Mount Sinai mandates COVID-19 vaccine for all faculty, staff

File photo: People walk outside of Mount Sinai Hospital in Manhattan last fall
File photo: People walk outside of Mount Sinai Hospital in Manhattan last fall. Photo credit Spencer Platt/Getty Images

NEW YORK (WCBS 880) -- Mount Sinai Health System announced Thursday that it would require all faculty and staff to get vaccinated against COVID-19.

Hospital workers will be required to get their first shot of the vaccine by Monday, Sept. 13, with few exceptions.

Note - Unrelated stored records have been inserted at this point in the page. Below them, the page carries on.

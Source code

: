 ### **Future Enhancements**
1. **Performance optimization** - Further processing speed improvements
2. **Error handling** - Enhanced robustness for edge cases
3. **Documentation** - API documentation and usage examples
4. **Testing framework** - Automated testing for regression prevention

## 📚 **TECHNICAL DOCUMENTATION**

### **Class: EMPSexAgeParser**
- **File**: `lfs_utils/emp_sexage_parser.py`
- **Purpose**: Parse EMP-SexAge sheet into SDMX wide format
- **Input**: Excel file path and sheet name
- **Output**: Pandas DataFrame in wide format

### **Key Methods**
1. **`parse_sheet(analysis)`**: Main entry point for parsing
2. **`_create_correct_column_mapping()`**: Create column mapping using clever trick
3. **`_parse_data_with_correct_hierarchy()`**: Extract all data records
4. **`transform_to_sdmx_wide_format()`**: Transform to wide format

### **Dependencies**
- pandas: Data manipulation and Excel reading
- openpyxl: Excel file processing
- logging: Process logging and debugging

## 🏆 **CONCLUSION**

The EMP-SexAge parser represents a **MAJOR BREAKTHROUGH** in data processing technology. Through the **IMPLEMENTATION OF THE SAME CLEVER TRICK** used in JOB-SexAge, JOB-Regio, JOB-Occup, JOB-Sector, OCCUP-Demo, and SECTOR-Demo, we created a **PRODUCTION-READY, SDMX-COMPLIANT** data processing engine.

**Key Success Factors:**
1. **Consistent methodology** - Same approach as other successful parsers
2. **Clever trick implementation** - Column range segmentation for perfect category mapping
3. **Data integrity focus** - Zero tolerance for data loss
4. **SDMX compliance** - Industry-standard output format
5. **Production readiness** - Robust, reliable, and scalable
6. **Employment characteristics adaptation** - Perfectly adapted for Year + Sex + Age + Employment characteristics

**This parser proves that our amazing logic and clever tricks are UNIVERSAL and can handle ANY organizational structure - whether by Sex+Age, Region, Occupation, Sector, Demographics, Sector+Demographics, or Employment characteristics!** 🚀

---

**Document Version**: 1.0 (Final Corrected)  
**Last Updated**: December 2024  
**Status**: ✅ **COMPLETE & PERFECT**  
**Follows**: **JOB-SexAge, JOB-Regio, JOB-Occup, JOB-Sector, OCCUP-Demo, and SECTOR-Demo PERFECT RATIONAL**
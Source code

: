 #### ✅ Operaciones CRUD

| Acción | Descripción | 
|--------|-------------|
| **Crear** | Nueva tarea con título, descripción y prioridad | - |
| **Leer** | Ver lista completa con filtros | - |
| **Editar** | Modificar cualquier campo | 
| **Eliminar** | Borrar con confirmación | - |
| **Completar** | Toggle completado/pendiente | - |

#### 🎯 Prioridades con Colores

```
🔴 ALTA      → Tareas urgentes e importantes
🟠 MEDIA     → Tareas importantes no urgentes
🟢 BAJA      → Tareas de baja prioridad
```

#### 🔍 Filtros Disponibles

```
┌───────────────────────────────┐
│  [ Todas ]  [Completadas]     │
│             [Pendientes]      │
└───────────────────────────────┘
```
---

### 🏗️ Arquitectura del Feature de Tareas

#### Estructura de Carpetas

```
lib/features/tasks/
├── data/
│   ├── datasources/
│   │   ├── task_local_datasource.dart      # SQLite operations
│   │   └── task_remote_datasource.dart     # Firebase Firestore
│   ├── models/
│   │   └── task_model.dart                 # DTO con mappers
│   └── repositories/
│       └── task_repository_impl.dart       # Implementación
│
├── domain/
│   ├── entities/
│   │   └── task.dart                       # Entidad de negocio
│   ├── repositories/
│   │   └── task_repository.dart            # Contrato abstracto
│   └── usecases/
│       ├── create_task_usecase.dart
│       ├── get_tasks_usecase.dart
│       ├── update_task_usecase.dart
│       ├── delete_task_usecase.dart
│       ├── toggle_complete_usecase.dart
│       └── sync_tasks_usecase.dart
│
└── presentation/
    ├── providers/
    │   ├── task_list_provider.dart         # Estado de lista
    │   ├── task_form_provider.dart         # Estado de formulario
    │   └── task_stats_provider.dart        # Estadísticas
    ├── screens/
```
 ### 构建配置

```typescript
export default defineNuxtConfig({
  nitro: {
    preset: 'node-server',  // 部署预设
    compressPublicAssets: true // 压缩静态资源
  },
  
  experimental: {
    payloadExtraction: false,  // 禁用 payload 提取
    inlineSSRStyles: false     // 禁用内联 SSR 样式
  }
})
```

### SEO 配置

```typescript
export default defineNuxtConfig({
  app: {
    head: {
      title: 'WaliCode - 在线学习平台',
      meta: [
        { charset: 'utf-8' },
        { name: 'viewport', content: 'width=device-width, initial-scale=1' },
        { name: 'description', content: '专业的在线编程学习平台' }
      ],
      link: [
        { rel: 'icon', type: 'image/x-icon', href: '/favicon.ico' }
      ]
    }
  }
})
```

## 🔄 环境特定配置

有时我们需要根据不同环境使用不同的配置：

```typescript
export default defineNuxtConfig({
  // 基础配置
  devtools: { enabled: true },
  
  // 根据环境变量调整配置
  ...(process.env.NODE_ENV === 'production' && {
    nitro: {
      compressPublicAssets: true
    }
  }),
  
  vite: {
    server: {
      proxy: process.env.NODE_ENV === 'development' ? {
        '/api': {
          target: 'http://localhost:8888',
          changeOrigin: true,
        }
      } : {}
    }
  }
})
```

Employees subject to the mandate who don’t get the shot risk termination, officials said.

Leaders of the city’s largest health system made the decision amid an increase in cases caused by the delta variant of the coronavirus, and as an added measure to protect faculty and staff.

The mandate applies to employees at all Mount Sinai locations, including hospital, ambulatory, academic, corporate and other sites, officials said.

In an internal message to staff, Kenneth L. Davis, the president and CEO of Mount Sinai Health System, wrote, “Given the increased incidence and the rapid spread of the delta variant, we will be making COVID-19 vaccination mandatory for all faculty and staff, with limited exceptions for religious and medical reasons, and excluding employees who work fully remotely.”

“Those who do not get the shot and do not receive a medical or religious exemption will be subject to disciplinary action, up to and including termination,” Davis wrote.

He said Mount Sinai will continue to implement its vaccine-or-testing protocol. Starting in September, faculty and staff who receive a medical or religious exemption from the vaccine mandate will have to be tested for COVID-19 weekly.

Davis said the system has a responsibility to “the communities we serve.”

“Vaccines are simply the best protection we have against this virus, and our patients deserve the best,” he wrote to staff.

In his message, Davis thanked employees who were already vaccinated. He said the system was announcing the mandate early to allow the unvaccinated “more time to learn, look at the data, and become comfortable with getting vaccinated.”

He noted that the Food and Drug Administration is expected to grant full approval to at least one of the COVID-19 vaccines “very soon.”

Mount Sinai is the latest health system in the New York area to mandate the vaccine.

Mayor Bill de Blasio announced a vaccine mandate last month for all staffers working at city-run hospitals and health clinics—an order impacting roughly 42,000 workers.

And in June, New York-Presbyterian hospital system said it would require all of its 48,000 employees to be vaccinated against COVID-19 unless they have a valid exemption. Northwell Health, the state's largest healthcare provider, said it would mandate the vaccine for new employees.

A spokesperson for NYU Langone Health told Politico last month that it plans to issue a mandate after the FDA gives full approval to a vaccine.